Thursday, April 23, 2009

An Atom-based NetTop from System76


After the initial lust after a Netbook, I started thinking how cool a NetTop would be!

A Netbook is a power-sipping laptop that handles most basic tasks people use. It is geared to longer battery life over horse power (CPU speeds).  The biggest limitation is often the small size of the screen or keyboard.

At home, though, we have a spot where the laptop goes now where it is always plugged in. It's in our "Command Center" which is the center of activity in the house, next to the phone and next to the official (paper) calendar. I've always thought about replacing the laptop with a flat screen monitor and a basic desktop computer.

The problem has been not only space, even though there is space under the counter it can go, but having another computer on is a draw on electricity and after changing out all of our incandescent light bulbs for florescent I don't want to eat those savings with a desktop basically checking email and doing some browsing!

Since I'm already running Ubuntu on the laptop, desktop and server, I looked into System76 to see what they have available. System76 is a computer manufacturer that sells laptops, desktop and servers with Ubuntu installed. In fact they do not sell anything with Windows installed so you know they have to make sure the necessary drivers are installed.

Enter, the Meerkat NetTop.

It comes with an
  • 8 Watt Atom processor at 1.6 GHz (which is 0.2 GHz more than my laptop)
  • 1 GB of Ram  with space for an additional GB (my laptop is 512 MB)
  • 80 GB hard disk upgradable to 750 GB (beats out my 30 GB disk)
  • Available CD-RW, USB Wireless, and up to 3 yrs Ltd.

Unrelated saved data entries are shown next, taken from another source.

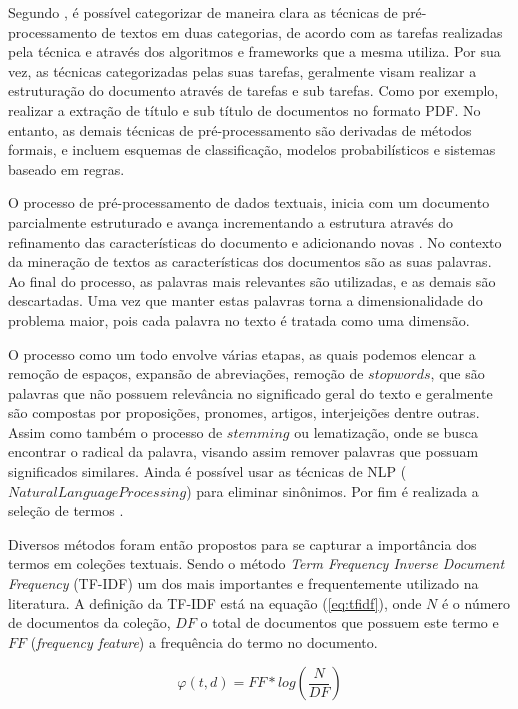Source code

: Segundo \cite{Feldman2007}, é possível categorizar de maneira clara as técnicas de pré-processamento de textos em duas categorias, de acordo com as tarefas realizadas pela técnica e através dos 
algoritmos e frameworks que a mesma utiliza. Por sua vez, as técnicas categorizadas pelas suas 
tarefas, geralmente visam realizar a estruturação do documento através de tarefas e sub tarefas. 
Como por exemplo, realizar a extração de título e sub título de documentos no formato PDF.
No entanto, as demais técnicas de pré-processamento são derivadas de métodos formais, e incluem 
esquemas de classificação, modelos probabilísticos e sistemas baseado em regras.

O processo de pré-processamento de dados textuais, inicia com um documento parcialmente estruturado 
e avança incrementando a estrutura através do refinamento das características do documento e
adicionando novas \cite{Feldman2007}. 
No contexto da mineração de textos as características dos documentos são as 
suas palavras\cite{Haddi2013}. Ao final do processo, as palavras mais relevantes são utilizadas, e as demais
são descartadas. Uma vez que manter estas palavras torna a dimensionalidade do problema maior, pois 
cada palavra no texto é tratada como uma dimensão\cite{Haddi2013}.

O processo como um todo envolve várias etapas, as quais podemos elencar a remoção de espaços, 
expansão de abreviações, remoção de $stopwords$, que são palavras que não possuem relevância no 
significado geral do texto e geralmente são compostas por proposições, pronomes, artigos,
interjeições dentre outras\cite{Nogueira2013}. Assim como também o processo de $stemming$ ou 
lematização, onde se busca encontrar o radical da palavra, visando assim remover palavras que 
possuam significados similares. Ainda é possível usar as técnicas de NLP 
($Natural Language Processing$) para eliminar sinônimos. Por fim é realizada a seleção de 
termos \cite{Haddi2013}. 

Diversos métodos foram então propostos para se capturar a importância dos termos em coleções 
textuais. Sendo o método { \it Term Frequency Inverse 
Document Frequency\/ }(TF-IDF) um dos mais importantes\cite{Haddi2013} e frequentemente utilizado na literatura. A definição da TF-IDF está na equação (\ref{eq:tfidf}), onde $N$ é o número de 
documentos da coleção, $DF$ o total de documentos que possuem este termo e $FF$ ({\it frequency feature}) a frequência do termo no documento.

\begin{equation}
  \varphi(t,d) = FF * log(\frac{N}{DF}) 
 \label{eq:tfidf}
\end{equation}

Warranty and Technical Support
Not a spead demon or computational-crunching monster but definately adequate for what we would use it for, especially considering it's more powerful than what we're using now.

Then it got me thinking...

Why not set it up as a low power-consuming home server for files and stuff that uses more electricity for less power like the current Pentium IIIs I am running?  I definately do not need the high-end full-fledged "servers" and can easily set it up with Ubuntu Server or even CentOS (the Red Hat clone from Red Hat's own source code)!

Most home systems don't have RAID setup anyway.  Heck, could probably run two of these for less voltage than my Pentium III (and I have 2 of them running anyway) or run one with an external USB hard drive (1 TB?!) for backups!  Add a battery backup and see how long this sucker can keep going!

If all I do is max out the Ram (2 GB) and Disk Space (750 GB) it still costs less than $400!

Combined with the starting price of just over $300, I could get 2 basic setups to replace the laptop and desktop ($600) and a Server with max Ram and Disk Space ($400) and replace all 3 systems for a little more than $1,000 (plus tax, title and insurance...).  And the whole system would use less electricity to boot!

Then again.. maybe for a little more I can also get a System76 Netbook when they come out.. for me!